Estou a ficar perturbado. Com algum esforço, talvez consiga uma lágrima que seja. Bem falta me faz. Ouço Teodorakis, um músico desse tempo, que ainda me acompanha com frequência. Andámos nisto até ao verão. Em julho foste embora e só regressaste no fim de setembro. Escrevíamo-nos quase todos os dias. Numa carta mais ousada, dizias que eu era a tua vida. Ou eu ou nada. Antes freira que perder-me. Eu estava na idade de ser sério. Disse que sim, que o destino estava do nosso lado. E coisas assim. E disse-o convictamente. Chamaste-me então "Adérito querido".E acrescentavas: eu não gostava desse nome. Mas agora soa a música! Porque te amo na ausência, mais do que a mim própria. Durmo contigo, acordo contigo, e é contigo que vou aos campos..." Também eu odiava o meu nome. Mas nessa data mudei de opinião. E afiz-me à ideia de selar tanto amor com todas as promessas possíveis.
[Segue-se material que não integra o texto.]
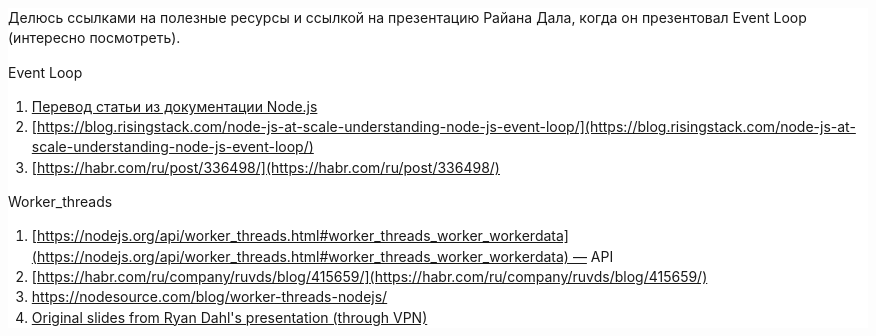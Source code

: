 Делюсь ссылками на полезные ресурсы и ссылкой на презентацию Райана Дала, когда он презентовал Event Loop (интересно посмотреть).

Event Loop

1.  [Перевод статьи из документации Node.js](https://medium.com/devschacht/event-loop-timers-and-nexttick-18579cd122e0)
2.  [https://blog.risingstack.com/node-js-at-scale-understanding-node-js-event-loop/](https://blog.risingstack.com/node-js-at-scale-understanding-node-js-event-loop/)
3.  [https://habr.com/ru/post/336498/](https://habr.com/ru/post/336498/)

Worker_threads

1.  [https://nodejs.org/api/worker_threads.html#worker_threads_worker_workerdata](https://nodejs.org/api/worker_threads.html#worker_threads_worker_workerdata) — API
2.  [https://habr.com/ru/company/ruvds/blog/415659/](https://habr.com/ru/company/ruvds/blog/415659/)
3.  [https://nodesource.com/blog/worker-threads-nodejs/  
    ](https://nodesource.com/blog/worker-threads-nodejs/)
4.  [Original slides from Ryan Dahl's presentation (through VPN)](https://www.slideshare.net/AartiParikh/original-slides-from-ryan-dahls-nodejs-intro-talk)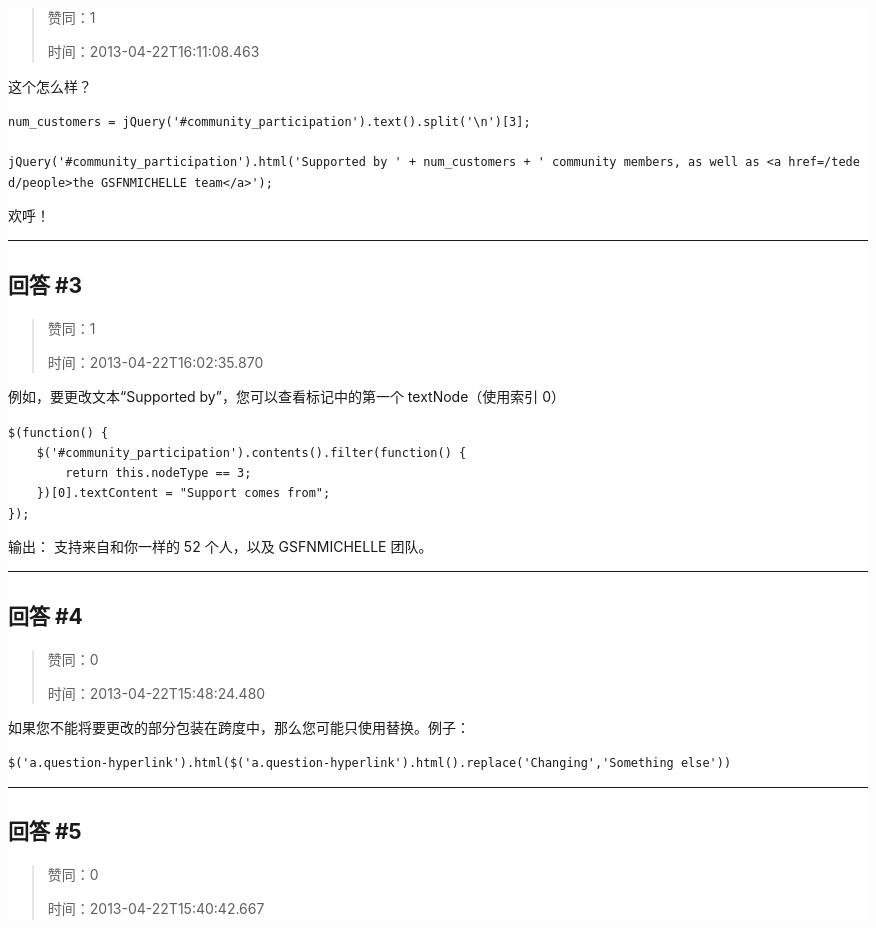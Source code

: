 > 赞同：1
> 
> 时间：2013-04-22T16:11:08.463

这个怎么样？

```
num_customers = jQuery('#community_participation').text().split('\n')[3];

jQuery('#community_participation').html('Supported by ' + num_customers + ' community members, as well as <a href=/teded/people>the GSFNMICHELLE team</a>'); 
```

欢呼！

* * *

## 回答 #3

> 赞同：1
> 
> 时间：2013-04-22T16:02:35.870

例如，要更改文本“Supported by”，您可以查看标记中的第一个 textNode（使用索引 0）

```
$(function() {
    $('#community_participation').contents().filter(function() {
        return this.nodeType == 3;
    })[0].textContent = "Support comes from";
}); 
```

输出：
支持来自和你一样的 52 个人，以及 GSFNMICHELLE 团队。

* * *

## 回答 #4

> 赞同：0
> 
> 时间：2013-04-22T15:48:24.480

如果您不能将要更改的部分包装在跨度中，那么您可能只使用替换。例子：

```
$('a.question-hyperlink').html($('a.question-hyperlink').html().replace('Changing','Something else')) 
```

* * *

## 回答 #5

> 赞同：0
> 
> 时间：2013-04-22T15:40:42.667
Porém, penso eu, tudo isto vai mudar. É bom de mais para ser verdadeiro. Aumento o volume de som e vou lá baixo aos seus vinte anos. Entro como hóspede e rapto o seu corpo indefeso. Os seus olhos amendoados. Vinte anos sóbrios, contidos, duros. Estremeço. Pressinto culpa, como quem tem entre mãos um tesouro e o esbanja sem disso se aperceber. Eu já fiz trinta. Já provei muitos frutos. Quem sou eu para me armar em Páris e levar par Tróia a bela Helena? No fim das férias uma carta. Anuncia o regresso e sublinha: "uma novidade. O meu ventre, que tu exaltas, anda a dilatar-se. E garanto que não é obra do Espírito Santo. Que fazemos?" Fiquei aterrado. Não era que eu recusasse fosse o que fosse. Era antes a inoportunidade da hora. Era a relação clandestina. Era uma família incapaz de compreender, incapaz de perdoar, incapaz de receber a notícia. Esperei por ela no Rossio e chovia. Abraçámo-os e chorámos. Então eu disse: não podemos. Insisti. Não podemos. Mas a última palavra é tua. Aceitarei a tua decisão. Mas ela não decidiu. Abandonou a faculdade e regressou à aldeia. Nem palavra vai para mim. Fiz tudo. A tudo respondeu com silêncio. Dois anos depois, tenho a primeira notícia. A Helena transferiu-se para Coimbra. O ventre dela, que era belíssimo, belíssimo continuou, agora a cargo de um doutor de leis, recrutado pela família. Após a conclusão do curso, o casal vem para Lisboa, ao cheiro da política. Ele chega a deputado e reforma-se muito cedo. Mas o tempo foi escasso para saborear o ócio. Foi dormir para o campo lá para o alto de S.joão. Nunca mais voltou. Helena ficou a chorá-lo por pouco mais do que seis meses. Mas quando capotou e se extraviou pelas estrelas, ninguém apareceu para a chorar. A não ser este coro grego que eu escuto, derramando finalmente lágrimas de fogo sobre este carro partido, sem seguro e sem dono.